20. Now, with regard to these comforts, I would remark that they are guaranteed comforts. We may take the words, “I will,” which stand at the beginning of the verse, as relating to each clause, and therefore we may read it, “I will speak comfortingly to her.” Therefore we have, first of all, guaranteed mercies, — “I will.” Good old Joseph Irons used to say, “Our shalls and wills are impotent and impossible, but God’s shalls and wills are omnipotent.” Has he said it, and shall it not be done? Has he decreed it, or promised it, and shall it not stand firm? Rest assured, poor soul, that whatever may not be or whatever may be, if you are brought into the wilderness by God, he will assuredly speak comfortingly to you there. It may be a long while that you will have to wait; but, though the promise tarries, wait for it, for the time for its fulfilment shall surely come, it shall not fail. In due time, the Lord will remember you and will not forget you in your low estate, for his mercy endures for ever, and his faithfulness knows no end. He will speak comfortingly to you.
21. Note, next, that they are not only certain consolations, but divine consolations:“ I will speak comfortingly to her.” Many ministers have tried what they could do to cheer the sad, but they have done nothing. I have never learned so much about my own weakness as when, in preaching, I have tried to comfort some of God’s tried ones. I have sometimes, in my sermons, put in a little honey on purpose for them; but, somehow, that honey has seemed to ferment and become sour, so that they could not feed on it. I have talked with them, and done all I could to comfort them; and sometimes I have had to turn them over to my brethren in the eldership, and they have done their best, and failed. What then shall I say, Lord? Your poor servant can do nothing here; will you do it, Lord? Will you, oh blessed Spirit, who is the Comforter, take them by the hand, and “speak comfortingly” to them. If you do speak, they cannot refuse to hear, and then they shall indeed be comforted. Oh poor, tried soul, is this not a rich promise indeed, “I will speak comfortingly to her?” He will not merely send you an angel or minister to comfort them, but he himself will do the work: “I will speak comfortingly to her.”
22. The third remark I make on these consolations is, that they are effective consolations. The Hebrew bears the interpretation, “I will speak to her heart.” We speak to your ears, but God speaks to your heart. Oh, what speaking that is, when God speaks right from his heart into our hearts! Some of us have experienced this at times. We have found the Word of God to well up, as it were, from him; and then, as it has welled up, it has gone down deep into our hearts, and we have been made to drink of it to the very full. “I will speak to her heart.” Poor soul, if you are brought into the wilderness, God will effectively comfort you. He has effectively convicted you, and he will effectively console you. If he has brought you into the wilderness of humility and severe distress, he will as surely bring you into the Canaan of faith and joy.

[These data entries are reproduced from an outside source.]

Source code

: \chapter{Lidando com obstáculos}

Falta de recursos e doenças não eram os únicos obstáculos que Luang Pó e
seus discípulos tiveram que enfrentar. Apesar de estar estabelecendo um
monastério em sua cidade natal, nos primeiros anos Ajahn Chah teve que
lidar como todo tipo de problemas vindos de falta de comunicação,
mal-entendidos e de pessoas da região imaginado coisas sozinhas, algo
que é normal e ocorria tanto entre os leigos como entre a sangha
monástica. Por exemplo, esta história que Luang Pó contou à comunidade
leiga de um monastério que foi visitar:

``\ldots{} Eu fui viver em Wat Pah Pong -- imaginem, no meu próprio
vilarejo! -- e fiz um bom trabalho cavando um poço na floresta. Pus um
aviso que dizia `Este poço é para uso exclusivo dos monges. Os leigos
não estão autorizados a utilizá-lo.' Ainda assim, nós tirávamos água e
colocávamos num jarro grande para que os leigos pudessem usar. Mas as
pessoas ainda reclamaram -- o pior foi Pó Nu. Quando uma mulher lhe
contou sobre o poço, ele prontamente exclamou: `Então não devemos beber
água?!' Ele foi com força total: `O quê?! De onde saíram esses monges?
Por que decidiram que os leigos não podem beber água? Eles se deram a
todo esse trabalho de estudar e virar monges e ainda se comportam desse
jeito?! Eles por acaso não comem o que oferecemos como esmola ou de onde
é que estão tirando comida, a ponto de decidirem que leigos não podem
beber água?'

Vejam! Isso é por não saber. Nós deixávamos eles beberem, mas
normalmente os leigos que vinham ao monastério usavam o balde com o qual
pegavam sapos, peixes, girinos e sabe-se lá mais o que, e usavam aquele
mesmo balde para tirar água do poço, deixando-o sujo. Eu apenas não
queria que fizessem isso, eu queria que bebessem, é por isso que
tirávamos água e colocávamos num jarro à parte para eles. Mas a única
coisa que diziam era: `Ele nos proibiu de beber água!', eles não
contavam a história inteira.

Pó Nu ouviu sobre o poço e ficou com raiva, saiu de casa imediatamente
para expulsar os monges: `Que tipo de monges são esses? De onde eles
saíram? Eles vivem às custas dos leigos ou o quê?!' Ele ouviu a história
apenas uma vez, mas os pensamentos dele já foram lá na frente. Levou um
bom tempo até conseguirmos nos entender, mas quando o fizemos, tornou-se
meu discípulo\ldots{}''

23. I remark, in the next place, that these consolations are not only certain, divine, and effective, but they are full:“ I will speak comfortingly to her.” What rich words of comfort are those which God addresses to his people! He pardons them, he justifies them, he sanctifies them, he preserves them, he upholds them, he goes before them, he brings them safely home at last; and all this he speaks to the heart of the poor, tried, and tempted soul in the wilderness, and so he makes it “rejoice with joy unspeakable and full of glory.”
24.
It is not in my power, my dear friends, to speak to your hearts, I
can only speak to your outward ear; but let me repeat some of those
things which God says when he speaks to the heart. “ ‘Come now, and
let us reason together,’ says the Lord: ‘though your sins are as
scarlet, they shall be as white as snow; though they are red like
crimson, they shall be as wool.’ ” “I even I, am he who blots out your
transgressions for my own sake, and will not remember your sins.”
“Whoever wills, let him take the water of life freely.” “Whoever
comes to me I will in no wise cast out.” “He is able also to save
those to the uttermost who come to God by him, since he lives for
ever to make intercession for them.” So God speaks rich promises of
pardon, and immediately he says, “I will also give you a new heart,
and I will put a new spirit within you.” How sweetly he speaks
concerning the trials and troubles of this world! “Do not let your
heart be troubled: you believe in God, believe also in me.” And how
graciously he tells his people, “In the world you shall have
tribulation: but be of good cheer; I have overcome the world.” And
how comfortingly does he remind his people that, come what may, they
shall still be secure! “When you pass through the waters, I will be
with you; and through the rivers, they shall not overflow you: when
you walk through the fire, you shall not be burned; neither shall the
flame scorch you.” And then, when his poor people think he can
hardly remember them, he says, “Can a woman forget her nursing child,
that she should not have compassion on the son of her womb? Yes, they
may forget, yet I will not forget you.” And then, lest even this
should be of no avail, he says, “ ‘The mountains shall depart, and the
hills be removed; but my kindness shall not depart from you, neither
shall the covenant of my peace be removed,’ says the Lord who has
mercy on you.” “For this is as the waters of Noah to me: for as I
have sworn that the waters of Noah should no more go over the earth;
so I have sworn that I would not be angry with you, nor rebuke you.”
Truly I spoke, when I remarked that this consolation is full, and
well does one of our poets express the same sentiment when he says, —
What more can he say than to you he hath said,
You who unto Jesus for refuge have fled?
We have a Bible that cannot be enlarged; we have promises that cannot be extended; we have blessings that cannot be exaggerated; and imagination’s utmost stretch could not make us conceive of anything beyond. Oh! may God, who has brought you into the wilderness of severe trouble, bring each one now present into his gracious presence, so that you may know that he himself speaks comfortingly to you like this!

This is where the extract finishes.